An analysis of the number of cells contained within each population illustrates the life span advantage provided to the infected cells by IE genes limiting apoptosis (FIG. 54). Whereas the uninfected cell population derived from a single progenitor cell stabilizes at 17-19 cells (“uninfected lineage,” FIG. 54), there is a steady increase in cell number within the population derived from the latently infected progenitor (“latent lineage,” FIG. 54). There is a one to one relationship between the number of cells containing virus genomes (“genomes,” FIG. 54) and those of derived from the latently infected lineage. However, there is a lag in the number of virus producing cells (“virus,” FIG. 54) as new daughter cells build up resources.

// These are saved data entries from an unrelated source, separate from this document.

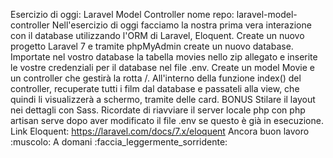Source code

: Esercizio di oggi: Laravel Model Controller
nome repo: laravel-model-controller
Nell'esercizio di oggi facciamo la nostra prima vera interazione con il database utilizzando l'ORM di Laravel, Eloquent.
Create un nuovo progetto Laravel 7 e tramite phpMyAdmin create un nuovo database.
Importate nel vostro database la tabella movies nello zip allegato e inserite le vostre credenziali per il database nel file .env.
Create un model Movie e un controller che gestirà la rotta /.
All'interno della funzione index() del controller, recuperate tutti i film dal database e passateli alla view, che quindi li visualizzerà a schermo, tramite delle card.
BONUS
Stilare il layout nei dettagli con Sass.
Ricordate di riavviare il server locale php con php artisan serve dopo aver modificato il file .env se questo è già in esecuzione.
Link Eloquent: https://laravel.com/docs/7.x/eloquent
Ancora buon lavoro :muscolo:  A domani :faccia_leggermente_sorridente:
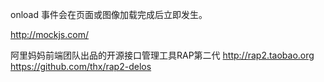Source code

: onload 事件会在页面或图像加载完成后立即发生。




http://mockjs.com/



阿里妈妈前端团队出品的开源接口管理工具RAP第二代 http://rap2.taobao.org
https://github.com/thx/rap2-delos


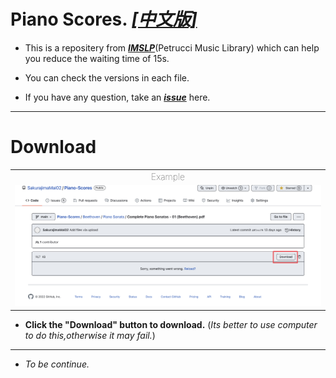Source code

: # Piano Scores. *[[中文版]](https://github.com/SakurajimaMai02/Piano-Scores/blob/main/README-zh_CN.md)*
 - This is a repositery from *[**IMSLP**](https://imslp.org/)*(Petrucci Music Library) which can help you reduce the waiting time of 15s.
 <!-- more -->
 - You can check the versions in each file.
 
 - If you have any question, take an *[**issue**](https://github.com/SakurajimaMai02/Piano-Scores/issues)* here.
 ---
# Download
<table>
    <tr>
        <td> <div style="text-align: center;font-weight: 60;">Example<br></div> </td>
    </tr>
    <tr>
        <td> <img src="https://raw.githubusercontent.com/SakurajimaMai02/Piano-Scores/main/images/1E1E4600-94DA-475B-A928-3ABCB15A2A7B.jpeg"></img> </td>
</table>

- **Click the "Download" button to download.** (*Its better to use computer to do this,otherwise it may fail.*)

---

- *To be continue.*
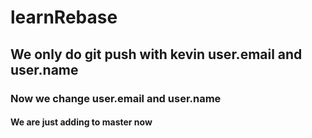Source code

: # learnRebase

## We only do git push with kevin user.email and user.name

### Now we change user.email and user.name

#### We are just adding to master now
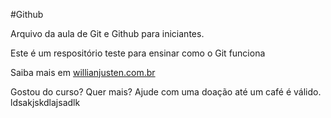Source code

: #Github

Arquivo da aula de Git e Github para iniciantes.

Este é um respositório teste para ensinar como o Git funciona

Saiba mais em [willianjusten.com.br](http://willianjusten.com.br)

Gostou do curso? Quer mais? Ajude com uma doação até um café é válido.
ldsakjskdlajsadlk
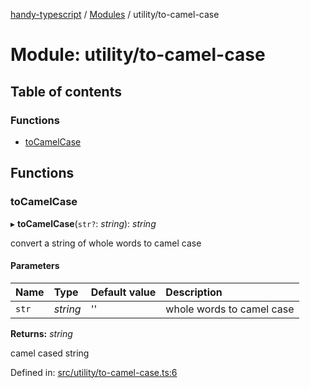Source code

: [handy-typescript](../README.md) / [Modules](../modules.md) / utility/to-camel-case

# Module: utility/to-camel-case

## Table of contents

### Functions

- [toCamelCase](utility_to_camel_case.md#tocamelcase)

## Functions

### toCamelCase

▸ **toCamelCase**(`str?`: *string*): *string*

convert a string of whole words to camel case

#### Parameters

| Name | Type | Default value | Description |
| :------ | :------ | :------ | :------ |
| `str` | *string* | '' | whole words to camel case |

**Returns:** *string*

camel cased string

Defined in: [src/utility/to-camel-case.ts:6](https://github.com/robbiemu/handy-typescript/blob/9919eaf/src/utility/to-camel-case.ts#L6)
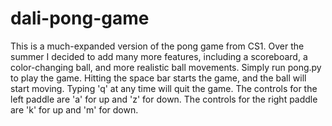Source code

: # dali-pong-game
This is a much-expanded version of the pong game from CS1. Over the summer I decided to add many more features, including a scoreboard, a color-changing ball, and more realistic ball movements.
Simply run pong.py to play the game. Hitting the space bar starts the game, and the ball will start moving. Typing 'q' at any time will quit the game.
The controls for the left paddle are 'a' for up and 'z' for down.
The controls for the right paddle are 'k' for up and 'm' for down.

A second simulation was run with the starting populations physically close enough to allow infectious virus generated from the latent lineage to spread to cells from the uninfected lineage. The two lineages are illustrated in FIG. 55A (latently infected progenitors, “LIP,” medium shaded cells; uninfected progenitors, “UP,” light cells) whereas viral spread is indicated by the presence of virus genome in the entire population (all are dark cells, FIG. 55B). As shown in FIG. 55C, the cells derived from the uninfected lineage can not only be infected by external virus, but can replicate the viral genome in response to infection, as all cells are infected, shown by all medium shaded cells.

As shown in FIG. 56, the spread of the virus to all cells in the population eliminates the disparity between cell numbers associated with the separate lineages. Both lineages increase in cell count due to the introduction of virus and the associated inhibition of apoptosis.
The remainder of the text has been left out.